I am a Catholic layperson and Secular Franciscan with a sense of humor. After years in the back pew watching, I have moved into the choir. It's nice to see faces instead of the backs of heads. But I still maintain God has a sense of humor - and that we are created in God's image.

Saturday, February 20, 2010

Work

It's been a rough two weeks at the small private school where I am a both a teacher and the principal.

For various reasons, one teacher was placed on a leave of absence two weeks ago, and another was let go yesterday.

They are both good people whom I like a lot, so that made it all the more painful. Even though the actions were taken by the trustees, as principal I played a role, and felt I had to be present. I would like to reach out to both of them, but can't at this time.
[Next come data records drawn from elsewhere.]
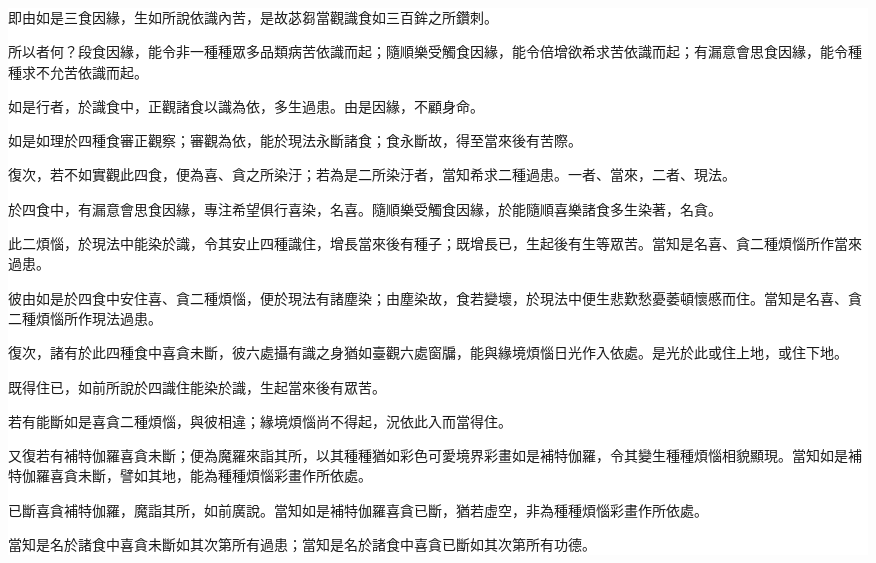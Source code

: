 即由如是三食因緣，生如所說依識內苦，是故苾芻當觀識食如三百鉾之所鑽刺。

所以者何？段食因緣，能令非一種種眾多品類病苦依識而起；隨順樂受觸食因緣，能令倍增欲希求苦依識而起；有漏意會思食因緣，能令種種求不允苦依識而起。

如是行者，於識食中，正觀諸食以識為依，多生過患。由是因緣，不顧身命。

如是如理於四種食審正觀察；審觀為依，能於現法永斷諸食；食永斷故，得至當來後有苦際。

復次，若不如實觀此四食，便為喜、貪之所染汙；若為是二所染汙者，當知希求二種過患。一者、當來，二者、現法。

於四食中，有漏意會思食因緣，專注希望俱行喜染，名喜。隨順樂受觸食因緣，於能隨順喜樂諸食多生染著，名貪。

此二煩惱，於現法中能染於識，令其安止四種識住，增長當來後有種子；既增長已，生起後有生等眾苦。當知是名喜、貪二種煩惱所作當來過患。

彼由如是於四食中安住喜、貪二種煩惱，便於現法有諸塵染；由塵染故，食若變壞，於現法中便生悲歎愁憂萎頓懷慼而住。當知是名喜、貪二種煩惱所作現法過患。

復次，諸有於此四種食中喜貪未斷，彼六處攝有識之身猶如臺觀六處窗牖，能與緣境煩惱日光作入依處。是光於此或住上地，或住下地。

既得住已，如前所說於四識住能染於識，生起當來後有眾苦。

若有能斷如是喜貪二種煩惱，與彼相違；緣境煩惱尚不得起，況依此入而當得住。

又復若有補特伽羅喜貪未斷；便為魔羅來詣其所，以其種種猶如彩色可愛境界彩畫如是補特伽羅，令其變生種種煩惱相貌顯現。當知如是補特伽羅喜貪未斷，譬如其地，能為種種煩惱彩畫作所依處。

已斷喜貪補特伽羅，魔詣其所，如前廣說。當知如是補特伽羅喜貪已斷，猶若虛空，非為種種煩惱彩畫作所依處。

當知是名於諸食中喜貪未斷如其次第所有過患；當知是名於諸食中喜貪已斷如其次第所有功德。
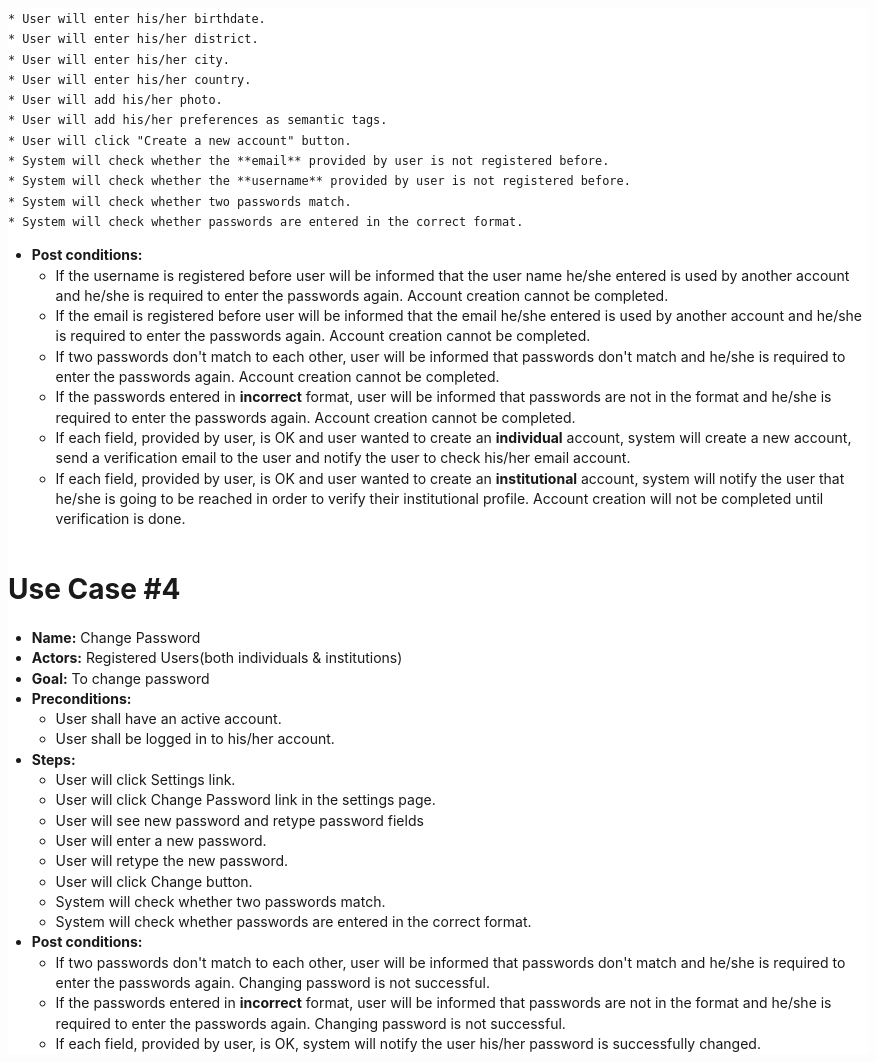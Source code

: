     * User will enter his/her birthdate.
    * User will enter his/her district.
    * User will enter his/her city.
    * User will enter his/her country.
    * User will add his/her photo.
    * User will add his/her preferences as semantic tags.
    * User will click "Create a new account" button.
    * System will check whether the **email** provided by user is not registered before.
    * System will check whether the **username** provided by user is not registered before.
    * System will check whether two passwords match.
    * System will check whether passwords are entered in the correct format.
  * **Post conditions:**
    * If the username is registered before user will be informed that the user name he/she entered is used by another account and he/she is required to enter the passwords again. Account creation cannot be completed.
    * If the email is registered before user will be informed that the email he/she entered is used by another account and he/she is required to enter the passwords again. Account creation cannot be completed.
    * If two passwords don't match to each other, user will be informed that passwords don't match and he/she is required to enter the passwords again. Account creation cannot be completed.
    * If the passwords entered in **incorrect** format, user will be informed that passwords are not in the format and he/she is required to enter the passwords again. Account creation cannot be completed.
    * If each field, provided by user, is OK and user wanted to create an **individual** account, system will create a new account, send a verification email to the user and notify the user to check his/her email account.
    * If each field, provided by user, is OK and user wanted to create an **institutional** account, system will notify the user that he/she is going to be reached in order to verify their institutional profile. Account creation will not be completed until verification is done.

# Use Case #4 #

  * **Name:** Change Password
  * **Actors:** Registered Users(both individuals & institutions)
  * **Goal:** To change password
  * **Preconditions:**
    * User shall have an active account.
    * User shall be logged in to his/her account.
  * **Steps:**
    * User will click Settings link.
    * User will click Change Password link in the settings page.
    * User will see new password and retype password fields
    * User will enter a new password.
    * User will retype the new password.
    * User will click Change button.
    * System will check whether two passwords match.
    * System will check whether passwords are entered in the correct format.
  * **Post conditions:**
    * If two passwords don't match to each other, user will be informed that passwords don't match and he/she is required to enter the passwords again. Changing password is not successful.
    * If the passwords entered in **incorrect** format, user will be informed that passwords are not in the format and he/she is required to enter the passwords again. Changing password is not successful.
    * If each field, provided by user, is OK, system will notify the user his/her password is successfully changed.
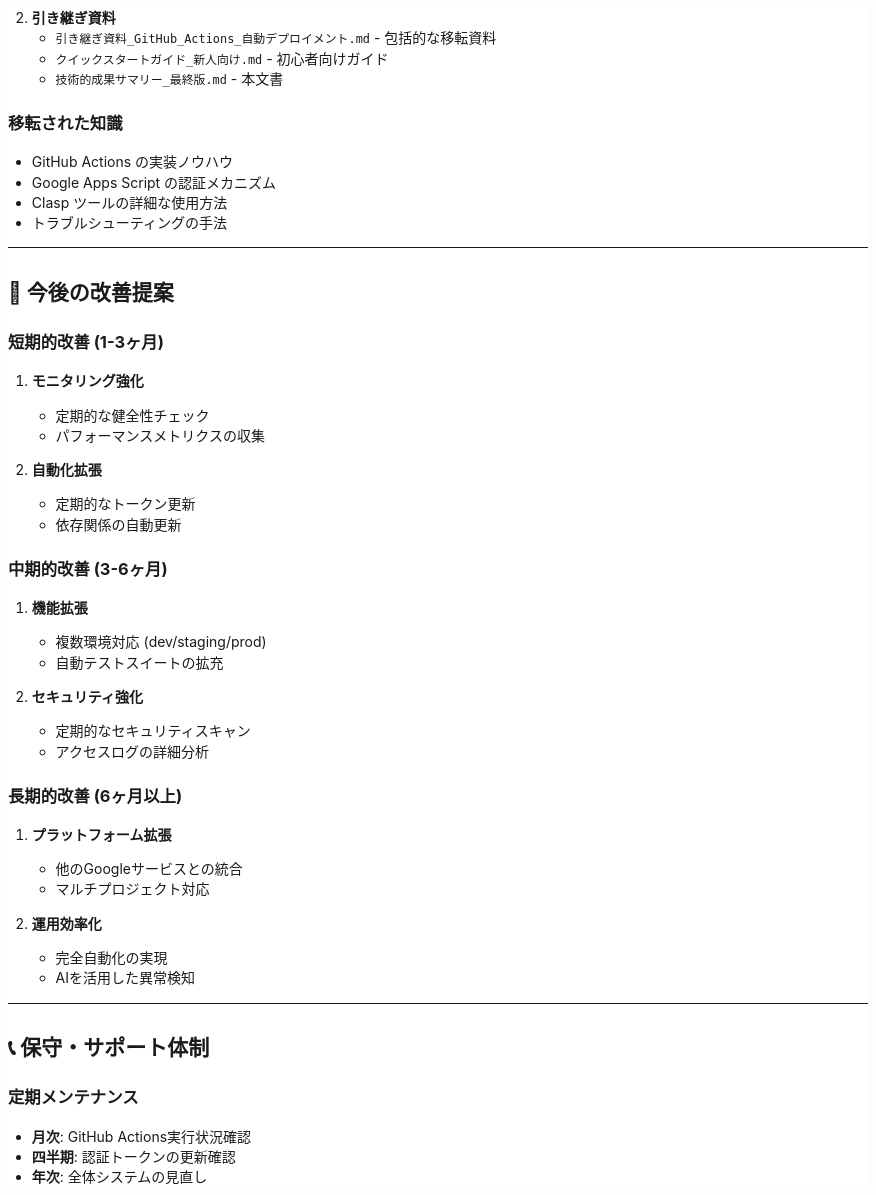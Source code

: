 2. **引き継ぎ資料**
   - `引き継ぎ資料_GitHub_Actions_自動デプロイメント.md` - 包括的な移転資料
   - `クイックスタートガイド_新人向け.md` - 初心者向けガイド
   - `技術的成果サマリー_最終版.md` - 本文書

### 移転された知識
- GitHub Actions の実装ノウハウ
- Google Apps Script の認証メカニズム
- Clasp ツールの詳細な使用方法
- トラブルシューティングの手法

---

## 🎯 今後の改善提案

### 短期的改善 (1-3ヶ月)
1. **モニタリング強化**
   - 定期的な健全性チェック
   - パフォーマンスメトリクスの収集

2. **自動化拡張**
   - 定期的なトークン更新
   - 依存関係の自動更新

### 中期的改善 (3-6ヶ月)
1. **機能拡張**
   - 複数環境対応 (dev/staging/prod)
   - 自動テストスイートの拡充

2. **セキュリティ強化**
   - 定期的なセキュリティスキャン
   - アクセスログの詳細分析

### 長期的改善 (6ヶ月以上)
1. **プラットフォーム拡張**
   - 他のGoogleサービスとの統合
   - マルチプロジェクト対応

2. **運用効率化**
   - 完全自動化の実現
   - AIを活用した異常検知

---

## 📞 保守・サポート体制

### 定期メンテナンス
- **月次**: GitHub Actions実行状況確認
- **四半期**: 認証トークンの更新確認
- **年次**: 全体システムの見直し

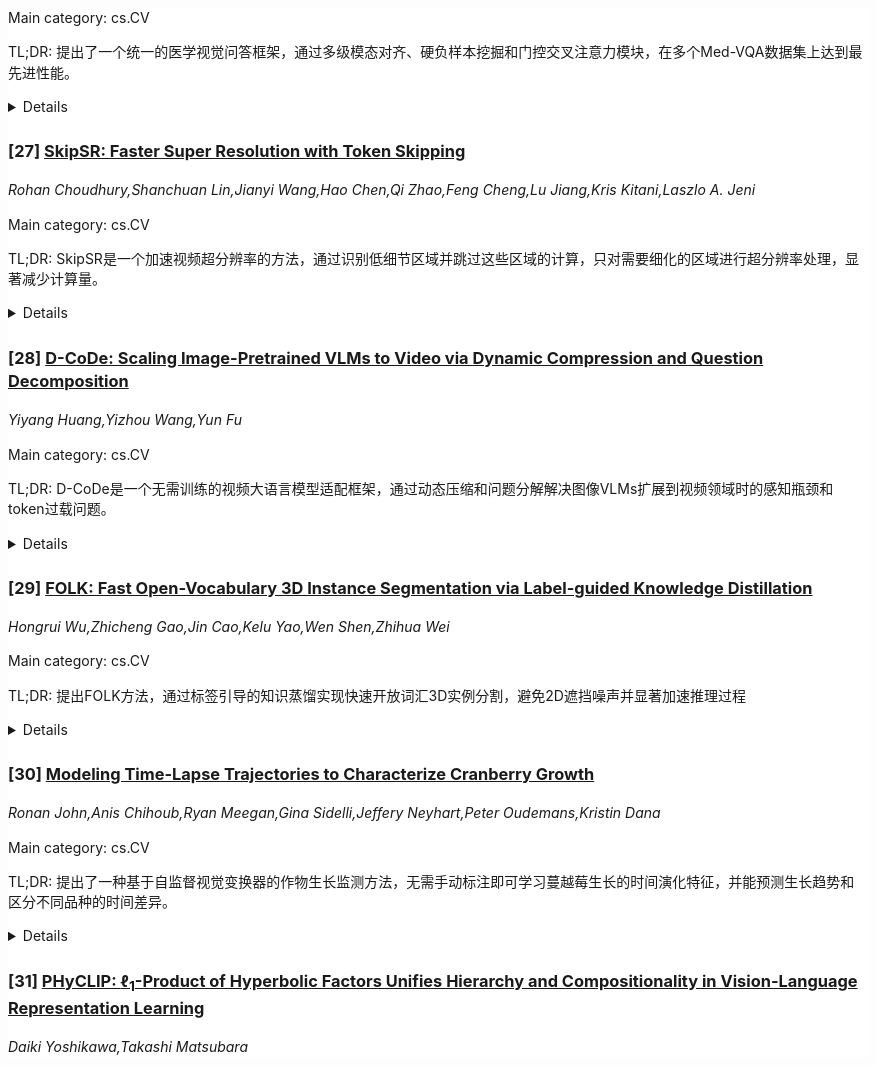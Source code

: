 Main category: cs.CV

TL;DR: 提出了一个统一的医学视觉问答框架，通过多级模态对齐、硬负样本挖掘和门控交叉注意力模块，在多个Med-VQA数据集上达到最先进性能。


<details><summary>Details</summary></details>


### [27] [SkipSR: Faster Super Resolution with Token Skipping](https://arxiv.org/abs/2510.08799)
*Rohan Choudhury,Shanchuan Lin,Jianyi Wang,Hao Chen,Qi Zhao,Feng Cheng,Lu Jiang,Kris Kitani,Laszlo A. Jeni*

Main category: cs.CV

TL;DR: SkipSR是一个加速视频超分辨率的方法，通过识别低细节区域并跳过这些区域的计算，只对需要细化的区域进行超分辨率处理，显著减少计算量。


<details><summary>Details</summary></details>


### [28] [D-CoDe: Scaling Image-Pretrained VLMs to Video via Dynamic Compression and Question Decomposition](https://arxiv.org/abs/2510.08818)
*Yiyang Huang,Yizhou Wang,Yun Fu*

Main category: cs.CV

TL;DR: D-CoDe是一个无需训练的视频大语言模型适配框架，通过动态压缩和问题分解解决图像VLMs扩展到视频领域时的感知瓶颈和token过载问题。


<details><summary>Details</summary></details>


### [29] [FOLK: Fast Open-Vocabulary 3D Instance Segmentation via Label-guided Knowledge Distillation](https://arxiv.org/abs/2510.08849)
*Hongrui Wu,Zhicheng Gao,Jin Cao,Kelu Yao,Wen Shen,Zhihua Wei*

Main category: cs.CV

TL;DR: 提出FOLK方法，通过标签引导的知识蒸馏实现快速开放词汇3D实例分割，避免2D遮挡噪声并显著加速推理过程


<details><summary>Details</summary></details>


### [30] [Modeling Time-Lapse Trajectories to Characterize Cranberry Growth](https://arxiv.org/abs/2510.08901)
*Ronan John,Anis Chihoub,Ryan Meegan,Gina Sidelli,Jeffery Neyhart,Peter Oudemans,Kristin Dana*

Main category: cs.CV

TL;DR: 提出了一种基于自监督视觉变换器的作物生长监测方法，无需手动标注即可学习蔓越莓生长的时间演化特征，并能预测生长趋势和区分不同品种的时间差异。


<details><summary>Details</summary></details>


### [31] [PHyCLIP: $\ell_1$-Product of Hyperbolic Factors Unifies Hierarchy and Compositionality in Vision-Language Representation Learning](https://arxiv.org/abs/2510.08919)
*Daiki Yoshikawa,Takashi Matsubara*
I have a reputation as someone who can be objective, who always seems unflappable. But that doesn't mean I lack feelings. Right now they are churning. Constantly.

I tend to internalize.

On a practical level, on top of my own five classes, for the first week I had to prepare the lessons for five courses that had been taught by the teacher put on leave. Late nights trying to work with subjects I don't teach and know little about. By this week, three of the classes had new teachers, but I had to pick up one - meaning I'm now teaching six classes, including two at the same time (ah, the old one-room school house!) on top of my principal duties, and I'm still doing the preps for another class while we search for someone to teach that.

As all this was getting underway, I was also dealing with my dad being in the hospital and even after he got back to the nursing home, his depression over his situation. Then another teacher had to take days off due to a death in the family, further upsetting classes.

It got so bad by late in this past week I commented to a fellow teacher that maybe at contract time I would say I just want to teach and they should search for another principal. Or maybe that it was time to begin applying to other schools for teaching positions.

I'm have a history of running away.

Not looking for sympathy. This is more of a vent. One of the sad things in my life is that I'm somewhat of a loner naturally, and the few people I was close enough to to talk things over with have all moved away. Or been put on leave.

Blogging has not been a priority. And I haven't been visiting other blogs that much.

Right now, what I need to do is pray. Mass is in 45 minutes.

1 Comments:

Anonymous Carol said...

Thank God for God. Thank God for Lent! The past few weeks seem to have been deeply rough on numerous others. Hang in there.